Saved entries:
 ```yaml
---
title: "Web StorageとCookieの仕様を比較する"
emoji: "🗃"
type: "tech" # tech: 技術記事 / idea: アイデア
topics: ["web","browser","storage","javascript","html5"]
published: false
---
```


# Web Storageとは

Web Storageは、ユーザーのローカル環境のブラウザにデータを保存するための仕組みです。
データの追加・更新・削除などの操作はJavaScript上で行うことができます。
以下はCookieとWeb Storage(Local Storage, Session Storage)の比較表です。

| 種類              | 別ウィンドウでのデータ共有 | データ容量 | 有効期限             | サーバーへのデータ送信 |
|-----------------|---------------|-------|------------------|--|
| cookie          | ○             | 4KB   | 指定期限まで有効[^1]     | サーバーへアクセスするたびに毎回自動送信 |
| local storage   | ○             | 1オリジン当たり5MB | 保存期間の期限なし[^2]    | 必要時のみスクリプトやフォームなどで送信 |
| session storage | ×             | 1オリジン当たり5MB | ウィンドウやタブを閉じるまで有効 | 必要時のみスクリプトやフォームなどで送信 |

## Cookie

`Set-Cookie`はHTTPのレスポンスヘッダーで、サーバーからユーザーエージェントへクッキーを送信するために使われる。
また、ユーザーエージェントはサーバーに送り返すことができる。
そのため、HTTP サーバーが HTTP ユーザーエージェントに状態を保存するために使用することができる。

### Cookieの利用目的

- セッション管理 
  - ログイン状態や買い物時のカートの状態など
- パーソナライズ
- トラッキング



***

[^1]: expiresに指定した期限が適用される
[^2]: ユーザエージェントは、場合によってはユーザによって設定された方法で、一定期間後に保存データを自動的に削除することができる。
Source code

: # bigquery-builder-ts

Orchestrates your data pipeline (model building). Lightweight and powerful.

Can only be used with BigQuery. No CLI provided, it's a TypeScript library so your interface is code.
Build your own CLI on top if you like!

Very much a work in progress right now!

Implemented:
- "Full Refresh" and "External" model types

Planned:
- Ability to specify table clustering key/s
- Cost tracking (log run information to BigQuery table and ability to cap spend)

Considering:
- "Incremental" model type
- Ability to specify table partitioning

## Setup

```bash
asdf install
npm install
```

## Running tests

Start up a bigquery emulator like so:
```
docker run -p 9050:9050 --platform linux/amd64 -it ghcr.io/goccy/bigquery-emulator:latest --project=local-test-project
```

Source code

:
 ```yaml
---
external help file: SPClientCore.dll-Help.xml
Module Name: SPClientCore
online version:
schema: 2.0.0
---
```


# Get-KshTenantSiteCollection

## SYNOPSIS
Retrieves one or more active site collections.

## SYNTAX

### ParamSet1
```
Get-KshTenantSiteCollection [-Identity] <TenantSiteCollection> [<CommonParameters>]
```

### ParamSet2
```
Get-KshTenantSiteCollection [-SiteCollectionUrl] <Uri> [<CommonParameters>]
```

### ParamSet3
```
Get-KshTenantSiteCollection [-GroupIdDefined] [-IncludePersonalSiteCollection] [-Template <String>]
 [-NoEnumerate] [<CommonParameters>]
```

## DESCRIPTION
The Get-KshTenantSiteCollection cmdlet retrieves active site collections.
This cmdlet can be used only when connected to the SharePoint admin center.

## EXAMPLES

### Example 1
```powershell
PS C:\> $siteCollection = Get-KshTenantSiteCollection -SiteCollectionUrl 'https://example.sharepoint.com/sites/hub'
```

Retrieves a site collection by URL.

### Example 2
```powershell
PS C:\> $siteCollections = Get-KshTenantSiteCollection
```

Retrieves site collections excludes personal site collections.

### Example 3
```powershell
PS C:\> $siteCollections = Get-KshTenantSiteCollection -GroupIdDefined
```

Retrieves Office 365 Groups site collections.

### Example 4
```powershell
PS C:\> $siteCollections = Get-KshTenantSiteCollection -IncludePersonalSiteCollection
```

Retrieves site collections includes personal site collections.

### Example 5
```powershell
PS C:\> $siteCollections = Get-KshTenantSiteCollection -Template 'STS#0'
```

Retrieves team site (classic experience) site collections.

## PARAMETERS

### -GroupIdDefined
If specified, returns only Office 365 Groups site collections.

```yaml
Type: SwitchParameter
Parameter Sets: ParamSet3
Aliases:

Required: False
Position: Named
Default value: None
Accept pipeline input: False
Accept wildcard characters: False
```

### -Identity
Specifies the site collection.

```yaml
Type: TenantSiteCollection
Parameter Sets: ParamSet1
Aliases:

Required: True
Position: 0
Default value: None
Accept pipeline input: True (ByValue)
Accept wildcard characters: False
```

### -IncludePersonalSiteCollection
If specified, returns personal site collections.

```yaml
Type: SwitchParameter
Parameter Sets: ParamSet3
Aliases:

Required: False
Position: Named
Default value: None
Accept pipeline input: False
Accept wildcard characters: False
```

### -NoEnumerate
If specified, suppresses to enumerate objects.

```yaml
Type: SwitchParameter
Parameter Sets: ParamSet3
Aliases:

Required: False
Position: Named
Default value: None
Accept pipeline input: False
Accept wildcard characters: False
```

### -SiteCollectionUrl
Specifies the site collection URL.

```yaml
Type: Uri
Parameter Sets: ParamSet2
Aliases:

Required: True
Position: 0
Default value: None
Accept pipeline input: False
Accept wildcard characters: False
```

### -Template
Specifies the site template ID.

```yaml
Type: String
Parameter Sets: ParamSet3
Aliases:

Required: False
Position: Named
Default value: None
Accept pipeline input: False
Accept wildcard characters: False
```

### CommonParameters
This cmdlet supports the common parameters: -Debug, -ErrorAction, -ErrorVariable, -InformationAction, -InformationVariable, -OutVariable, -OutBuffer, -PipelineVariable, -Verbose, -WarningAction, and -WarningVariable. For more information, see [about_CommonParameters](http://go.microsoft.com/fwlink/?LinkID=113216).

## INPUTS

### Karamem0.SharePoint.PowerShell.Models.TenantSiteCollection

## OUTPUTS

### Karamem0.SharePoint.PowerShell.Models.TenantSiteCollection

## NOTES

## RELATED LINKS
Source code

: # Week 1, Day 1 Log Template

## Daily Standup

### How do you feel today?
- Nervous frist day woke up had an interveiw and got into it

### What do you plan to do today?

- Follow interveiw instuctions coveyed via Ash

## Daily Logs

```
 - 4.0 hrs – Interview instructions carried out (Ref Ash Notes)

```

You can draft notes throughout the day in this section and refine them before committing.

WHAT THE TASK REQUIRES: Your answer must be every line from the entries that contains the string "today", copied as it stands.

RESPONSE TO THIS EXERCISE:
### How do you feel today?
### What do you plan to do today?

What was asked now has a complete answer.